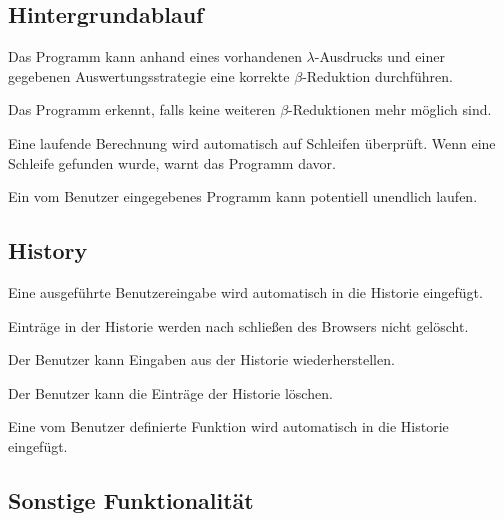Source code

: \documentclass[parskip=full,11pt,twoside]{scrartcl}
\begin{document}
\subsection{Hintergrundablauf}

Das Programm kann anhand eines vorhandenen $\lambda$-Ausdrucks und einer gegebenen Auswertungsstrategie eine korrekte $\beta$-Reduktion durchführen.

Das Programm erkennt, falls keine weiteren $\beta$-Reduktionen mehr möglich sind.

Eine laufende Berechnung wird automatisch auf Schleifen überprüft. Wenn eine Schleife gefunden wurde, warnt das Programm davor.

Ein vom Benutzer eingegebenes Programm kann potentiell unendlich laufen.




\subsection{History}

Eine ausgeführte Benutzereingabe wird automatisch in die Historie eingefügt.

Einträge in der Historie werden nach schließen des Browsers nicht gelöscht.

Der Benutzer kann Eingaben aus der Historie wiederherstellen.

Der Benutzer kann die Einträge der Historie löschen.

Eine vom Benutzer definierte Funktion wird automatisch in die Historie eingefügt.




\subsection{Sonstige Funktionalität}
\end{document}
----
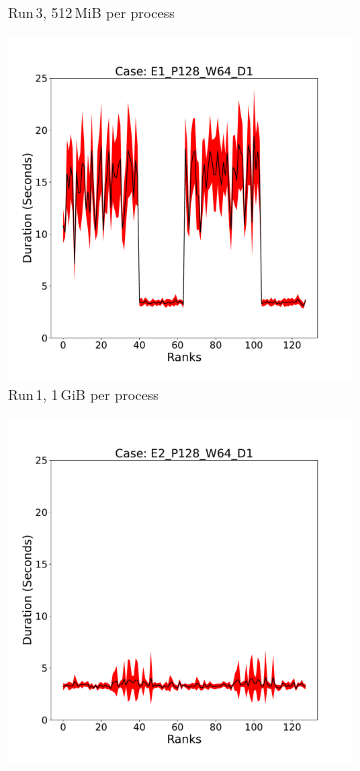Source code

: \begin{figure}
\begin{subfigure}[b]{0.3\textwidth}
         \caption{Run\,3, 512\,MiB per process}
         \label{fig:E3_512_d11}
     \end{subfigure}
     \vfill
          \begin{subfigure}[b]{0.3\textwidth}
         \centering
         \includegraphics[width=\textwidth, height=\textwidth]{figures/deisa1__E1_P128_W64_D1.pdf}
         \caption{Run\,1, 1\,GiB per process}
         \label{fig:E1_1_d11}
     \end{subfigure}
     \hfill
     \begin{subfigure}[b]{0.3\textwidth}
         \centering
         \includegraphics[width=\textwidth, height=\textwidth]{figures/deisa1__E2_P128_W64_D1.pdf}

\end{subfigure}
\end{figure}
----
## What is being asked
Count how many lines of the material hold the string "Programm". Give the number and nothing more.

## Result
4